- _DATA FOR THIS TASK_
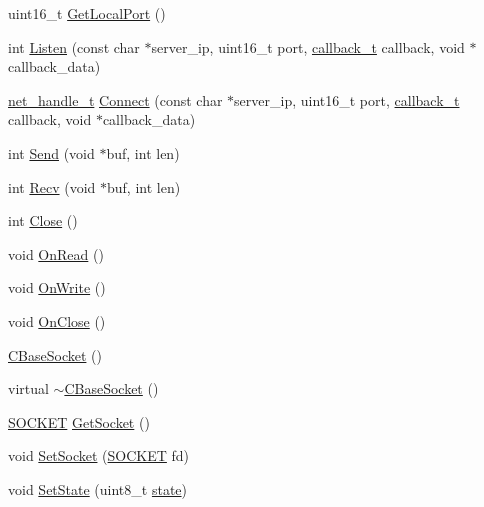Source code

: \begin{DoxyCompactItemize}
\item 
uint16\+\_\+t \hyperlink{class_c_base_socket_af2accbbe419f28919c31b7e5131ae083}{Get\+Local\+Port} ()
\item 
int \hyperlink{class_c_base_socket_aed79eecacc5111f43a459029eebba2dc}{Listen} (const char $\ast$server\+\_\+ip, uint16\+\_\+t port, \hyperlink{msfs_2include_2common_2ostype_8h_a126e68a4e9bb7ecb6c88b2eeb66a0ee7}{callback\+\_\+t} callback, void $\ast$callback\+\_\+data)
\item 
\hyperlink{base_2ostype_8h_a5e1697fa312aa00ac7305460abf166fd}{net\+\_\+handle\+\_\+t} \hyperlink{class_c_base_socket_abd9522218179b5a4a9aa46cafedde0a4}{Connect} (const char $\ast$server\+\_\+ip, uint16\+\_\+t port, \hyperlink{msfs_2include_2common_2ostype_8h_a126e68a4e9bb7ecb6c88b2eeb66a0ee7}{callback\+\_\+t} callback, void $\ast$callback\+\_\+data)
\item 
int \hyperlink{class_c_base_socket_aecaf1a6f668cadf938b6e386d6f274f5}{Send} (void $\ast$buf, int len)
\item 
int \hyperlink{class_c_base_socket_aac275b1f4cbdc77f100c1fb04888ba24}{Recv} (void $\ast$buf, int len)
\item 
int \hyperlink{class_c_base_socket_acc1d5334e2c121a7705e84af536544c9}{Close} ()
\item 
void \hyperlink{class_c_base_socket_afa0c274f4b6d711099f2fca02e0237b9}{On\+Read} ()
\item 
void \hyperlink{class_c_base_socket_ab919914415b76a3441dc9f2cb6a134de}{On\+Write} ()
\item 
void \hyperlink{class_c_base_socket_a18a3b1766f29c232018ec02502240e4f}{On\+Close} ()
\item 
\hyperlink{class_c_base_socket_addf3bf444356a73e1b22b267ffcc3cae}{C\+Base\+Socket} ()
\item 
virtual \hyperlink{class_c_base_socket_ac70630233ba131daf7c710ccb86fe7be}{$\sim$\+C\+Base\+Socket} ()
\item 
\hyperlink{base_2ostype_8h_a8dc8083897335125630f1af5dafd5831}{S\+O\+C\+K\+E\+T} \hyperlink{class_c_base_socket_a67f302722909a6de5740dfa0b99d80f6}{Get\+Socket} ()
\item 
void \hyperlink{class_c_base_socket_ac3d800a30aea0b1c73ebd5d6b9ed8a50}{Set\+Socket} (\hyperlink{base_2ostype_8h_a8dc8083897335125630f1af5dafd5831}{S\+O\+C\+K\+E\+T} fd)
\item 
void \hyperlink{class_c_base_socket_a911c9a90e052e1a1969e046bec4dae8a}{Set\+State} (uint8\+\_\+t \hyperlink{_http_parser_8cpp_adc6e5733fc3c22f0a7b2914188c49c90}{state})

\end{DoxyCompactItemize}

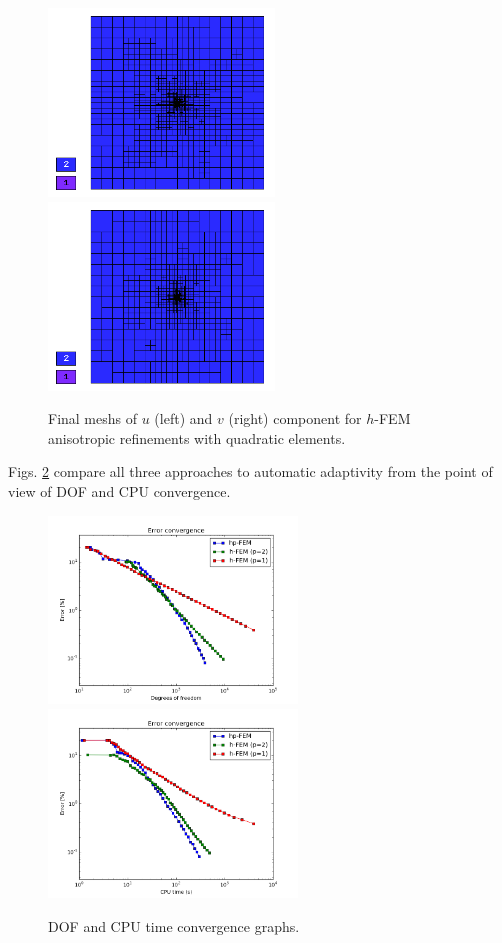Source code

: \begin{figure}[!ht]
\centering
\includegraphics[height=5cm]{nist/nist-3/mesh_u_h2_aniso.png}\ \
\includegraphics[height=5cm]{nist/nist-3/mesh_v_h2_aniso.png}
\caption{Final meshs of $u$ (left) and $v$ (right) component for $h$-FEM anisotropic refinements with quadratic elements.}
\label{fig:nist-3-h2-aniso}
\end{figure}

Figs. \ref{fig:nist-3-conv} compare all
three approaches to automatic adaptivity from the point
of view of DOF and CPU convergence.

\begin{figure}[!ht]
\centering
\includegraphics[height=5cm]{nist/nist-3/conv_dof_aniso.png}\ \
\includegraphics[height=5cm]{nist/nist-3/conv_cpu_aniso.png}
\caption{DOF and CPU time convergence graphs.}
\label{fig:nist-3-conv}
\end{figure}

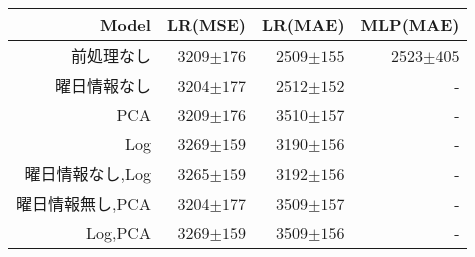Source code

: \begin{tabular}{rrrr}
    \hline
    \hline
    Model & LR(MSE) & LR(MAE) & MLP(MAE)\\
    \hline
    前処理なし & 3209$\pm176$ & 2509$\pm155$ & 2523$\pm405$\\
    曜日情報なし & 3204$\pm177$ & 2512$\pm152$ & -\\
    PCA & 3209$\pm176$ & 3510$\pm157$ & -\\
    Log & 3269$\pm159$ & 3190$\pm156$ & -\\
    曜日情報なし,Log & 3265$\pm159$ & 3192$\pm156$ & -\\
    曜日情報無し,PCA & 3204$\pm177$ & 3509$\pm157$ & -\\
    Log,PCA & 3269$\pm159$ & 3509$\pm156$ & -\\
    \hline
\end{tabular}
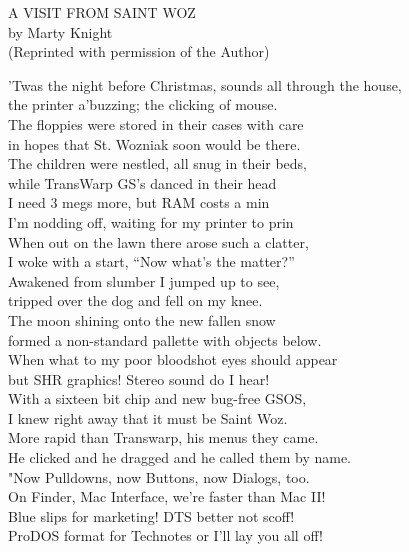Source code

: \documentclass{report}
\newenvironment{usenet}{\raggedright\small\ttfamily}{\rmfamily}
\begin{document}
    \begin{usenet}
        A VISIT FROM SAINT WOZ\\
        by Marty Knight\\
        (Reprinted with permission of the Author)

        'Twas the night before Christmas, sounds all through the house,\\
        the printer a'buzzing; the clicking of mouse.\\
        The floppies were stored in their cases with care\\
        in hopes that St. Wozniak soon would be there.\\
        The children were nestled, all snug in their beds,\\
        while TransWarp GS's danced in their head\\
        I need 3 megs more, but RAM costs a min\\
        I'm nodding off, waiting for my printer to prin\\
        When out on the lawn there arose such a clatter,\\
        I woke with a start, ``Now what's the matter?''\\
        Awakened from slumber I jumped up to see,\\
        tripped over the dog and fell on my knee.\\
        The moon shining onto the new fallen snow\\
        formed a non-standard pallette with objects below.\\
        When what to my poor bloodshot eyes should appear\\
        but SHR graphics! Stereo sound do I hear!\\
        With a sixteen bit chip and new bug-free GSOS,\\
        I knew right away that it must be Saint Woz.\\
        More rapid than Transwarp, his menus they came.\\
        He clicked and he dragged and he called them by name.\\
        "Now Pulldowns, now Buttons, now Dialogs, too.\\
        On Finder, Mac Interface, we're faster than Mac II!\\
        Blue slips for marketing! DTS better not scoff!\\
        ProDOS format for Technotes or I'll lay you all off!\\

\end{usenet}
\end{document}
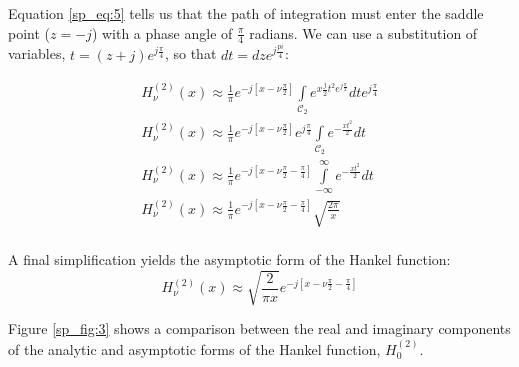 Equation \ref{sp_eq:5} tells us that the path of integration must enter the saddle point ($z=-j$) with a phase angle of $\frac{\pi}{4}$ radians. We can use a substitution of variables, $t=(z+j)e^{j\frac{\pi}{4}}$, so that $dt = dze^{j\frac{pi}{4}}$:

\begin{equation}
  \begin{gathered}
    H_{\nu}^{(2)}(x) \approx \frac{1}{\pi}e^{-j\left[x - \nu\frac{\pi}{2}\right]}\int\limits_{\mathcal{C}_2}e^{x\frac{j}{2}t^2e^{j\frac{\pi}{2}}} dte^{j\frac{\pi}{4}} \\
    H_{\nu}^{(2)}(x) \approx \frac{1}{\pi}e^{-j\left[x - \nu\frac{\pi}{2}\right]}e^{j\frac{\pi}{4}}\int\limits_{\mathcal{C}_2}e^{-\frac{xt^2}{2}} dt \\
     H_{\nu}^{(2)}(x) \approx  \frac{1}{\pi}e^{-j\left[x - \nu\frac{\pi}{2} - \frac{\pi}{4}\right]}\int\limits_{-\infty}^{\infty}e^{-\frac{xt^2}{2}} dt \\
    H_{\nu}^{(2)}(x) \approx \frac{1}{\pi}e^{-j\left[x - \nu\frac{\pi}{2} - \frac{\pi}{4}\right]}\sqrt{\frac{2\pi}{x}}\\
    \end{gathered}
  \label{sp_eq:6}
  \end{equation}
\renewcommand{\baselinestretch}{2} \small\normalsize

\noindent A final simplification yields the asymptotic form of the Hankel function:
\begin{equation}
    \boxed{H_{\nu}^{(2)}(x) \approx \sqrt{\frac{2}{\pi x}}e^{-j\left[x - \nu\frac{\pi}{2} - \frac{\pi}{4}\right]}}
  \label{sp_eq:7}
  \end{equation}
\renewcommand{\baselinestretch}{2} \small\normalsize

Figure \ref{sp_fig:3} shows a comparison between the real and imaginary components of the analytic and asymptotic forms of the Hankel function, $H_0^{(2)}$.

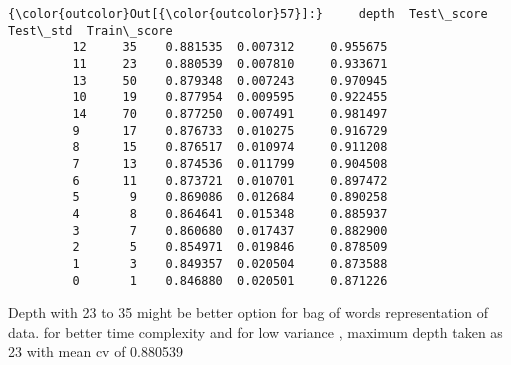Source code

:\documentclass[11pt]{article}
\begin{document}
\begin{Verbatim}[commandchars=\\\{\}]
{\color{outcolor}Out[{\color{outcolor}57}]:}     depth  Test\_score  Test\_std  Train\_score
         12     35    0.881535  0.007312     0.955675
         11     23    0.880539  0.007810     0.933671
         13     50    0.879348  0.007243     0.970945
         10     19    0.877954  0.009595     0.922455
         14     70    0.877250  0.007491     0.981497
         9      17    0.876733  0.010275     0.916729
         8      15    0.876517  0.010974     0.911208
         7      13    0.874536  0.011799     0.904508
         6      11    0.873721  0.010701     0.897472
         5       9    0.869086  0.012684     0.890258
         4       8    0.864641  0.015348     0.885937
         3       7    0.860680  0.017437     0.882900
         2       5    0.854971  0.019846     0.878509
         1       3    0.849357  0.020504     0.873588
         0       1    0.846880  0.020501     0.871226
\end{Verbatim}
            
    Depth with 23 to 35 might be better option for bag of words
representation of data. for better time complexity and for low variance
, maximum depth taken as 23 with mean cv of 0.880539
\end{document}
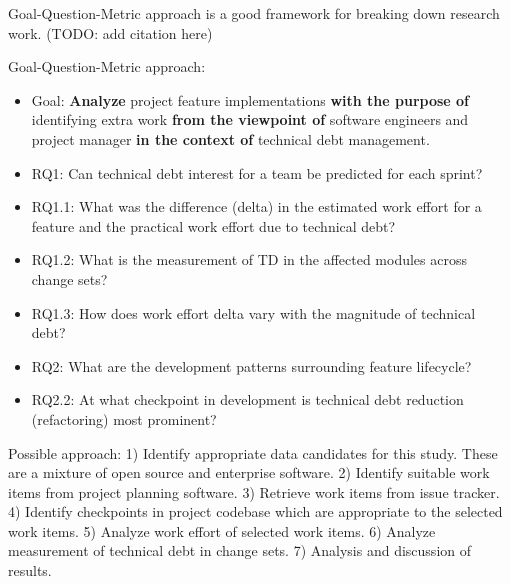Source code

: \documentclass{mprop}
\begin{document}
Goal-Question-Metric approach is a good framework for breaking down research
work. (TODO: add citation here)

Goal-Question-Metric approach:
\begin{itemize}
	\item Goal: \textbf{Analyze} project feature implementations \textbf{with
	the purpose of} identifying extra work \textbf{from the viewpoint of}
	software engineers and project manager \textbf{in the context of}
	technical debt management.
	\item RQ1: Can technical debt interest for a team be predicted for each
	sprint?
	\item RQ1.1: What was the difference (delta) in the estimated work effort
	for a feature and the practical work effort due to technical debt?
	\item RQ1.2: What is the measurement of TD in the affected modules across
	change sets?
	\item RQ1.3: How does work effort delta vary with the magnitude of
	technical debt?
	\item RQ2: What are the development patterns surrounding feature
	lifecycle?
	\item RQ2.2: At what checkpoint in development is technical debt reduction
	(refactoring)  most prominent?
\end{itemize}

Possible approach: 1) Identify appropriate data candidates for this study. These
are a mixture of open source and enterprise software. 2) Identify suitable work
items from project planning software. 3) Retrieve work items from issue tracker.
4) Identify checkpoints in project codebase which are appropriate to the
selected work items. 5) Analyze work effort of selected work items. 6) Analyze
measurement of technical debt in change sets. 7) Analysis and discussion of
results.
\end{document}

- _WORK INSTRUCTIONS_
Write out exactly the lines from the line with "are a mixture" to the close of the listing above, including both of those lines.

- _ANSWER FOR THE TASK_
are a mixture of open source and enterprise software. 2) Identify suitable work
items from project planning software. 3) Retrieve work items from issue tracker.
4) Identify checkpoints in project codebase which are appropriate to the
selected work items. 5) Analyze work effort of selected work items. 6) Analyze
measurement of technical debt in change sets. 7) Analysis and discussion of
results.
\end{document}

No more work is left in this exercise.